Our concern grew when the St Helens captain Jon Wilkin, on punditry duty, asked Peacock pre-match whether he would censor himself. “No, I’ll just be me,” he answered. “I am playing to win.” Uh-oh.

There was relief when Saturday’s host, Mark Chapman, revealed that Peacock’s comments would not go out live, unlike those of Twenty20 cricketers, the only other players to have microphones mid-match.

We had to wait until yesterday, in the build-up to Leigh’s match against Wakefield, to find out what Peacock had said. And going on the duration of the segment, entitled “Peacock’s Perspective” (little more than a minute), we were right in thinking it would be very heavily edited.

Peacock was a pundit for the Leigh game, along with Eorl Crabtree, his opponent on Saturday.
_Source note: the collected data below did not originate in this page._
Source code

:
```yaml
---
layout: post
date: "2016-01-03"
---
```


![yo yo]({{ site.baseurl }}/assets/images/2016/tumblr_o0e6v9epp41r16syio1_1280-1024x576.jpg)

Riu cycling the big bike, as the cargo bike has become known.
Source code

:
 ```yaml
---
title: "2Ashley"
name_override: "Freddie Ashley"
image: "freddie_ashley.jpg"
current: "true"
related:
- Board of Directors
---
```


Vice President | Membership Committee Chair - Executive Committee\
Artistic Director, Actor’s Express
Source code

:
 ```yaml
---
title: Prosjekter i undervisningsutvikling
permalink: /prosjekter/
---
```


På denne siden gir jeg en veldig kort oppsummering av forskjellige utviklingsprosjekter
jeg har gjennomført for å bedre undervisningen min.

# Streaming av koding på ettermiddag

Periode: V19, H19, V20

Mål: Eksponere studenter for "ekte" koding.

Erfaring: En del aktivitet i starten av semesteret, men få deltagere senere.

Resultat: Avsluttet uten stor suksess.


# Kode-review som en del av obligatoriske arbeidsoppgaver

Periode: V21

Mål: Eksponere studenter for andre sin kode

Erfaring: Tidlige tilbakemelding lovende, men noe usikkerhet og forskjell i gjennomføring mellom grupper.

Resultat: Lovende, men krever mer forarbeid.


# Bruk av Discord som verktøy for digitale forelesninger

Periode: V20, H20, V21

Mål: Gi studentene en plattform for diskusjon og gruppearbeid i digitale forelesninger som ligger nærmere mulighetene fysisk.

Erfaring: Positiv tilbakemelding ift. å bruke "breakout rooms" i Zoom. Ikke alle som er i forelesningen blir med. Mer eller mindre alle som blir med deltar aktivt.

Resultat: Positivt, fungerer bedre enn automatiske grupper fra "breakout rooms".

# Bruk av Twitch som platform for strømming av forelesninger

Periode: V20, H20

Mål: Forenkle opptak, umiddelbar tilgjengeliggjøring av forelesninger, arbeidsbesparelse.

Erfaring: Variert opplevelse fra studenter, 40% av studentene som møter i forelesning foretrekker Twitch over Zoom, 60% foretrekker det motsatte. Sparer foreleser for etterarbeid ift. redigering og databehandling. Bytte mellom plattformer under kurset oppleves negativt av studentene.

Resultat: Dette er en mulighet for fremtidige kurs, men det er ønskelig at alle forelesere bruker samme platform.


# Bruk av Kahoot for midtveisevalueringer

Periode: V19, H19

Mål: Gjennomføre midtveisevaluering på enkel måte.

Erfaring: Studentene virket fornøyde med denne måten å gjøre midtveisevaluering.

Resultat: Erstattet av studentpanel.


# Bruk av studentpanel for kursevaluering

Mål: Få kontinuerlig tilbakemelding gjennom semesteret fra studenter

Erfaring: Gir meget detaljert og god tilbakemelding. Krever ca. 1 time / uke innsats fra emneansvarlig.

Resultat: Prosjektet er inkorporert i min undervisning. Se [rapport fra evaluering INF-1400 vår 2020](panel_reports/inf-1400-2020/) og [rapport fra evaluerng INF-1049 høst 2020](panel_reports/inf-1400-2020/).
And the look on his face when yesterday’s host, Tanya Arnold, introduced the piece revealing what he had said would be best described as pure terror.

But the worst to come out of his mouth was him calling his team-mate Ryan Hall “a big melon”. Sure, there was an incident when he began remonstrating with an opposing player, saying “you know that’s a knock-on all day”, which got cut off pretty sharpish, but he was remarkably polite – if bossy – towards his players. What was particularly revealing was the sound of players colliding. Together with the thwack of flesh on flesh and crunch of bones under pressure came various eye-watering grunts, groans and bellows. It sounded like one of those horror movie sound-effect records.

Peacock admitted listening back to himself was “a bit cringeworthy” but he added that he was pleased to give viewers a little insight. And he was right, it did give a deeper understanding of how a leader on the field in a match fraught with intensity and physical pain marshals his men. And it also showed that (from what we heard) the opposing players are civil to each other. Peacock’s less-than-incendiary words to Crabtree after the final whistle were: “See you tomorrow.”

It made us wish for microphones in other sports – especially football. If we’d heard what sparked John Terry’s momentary lapse of reason against Anton Ferdinand, or what possessed Zinedine Zidane to headbutt Marco Materazzi in the 2006 World Cup final, we might have a different perspective on both men. Probably not, but we can but wonder.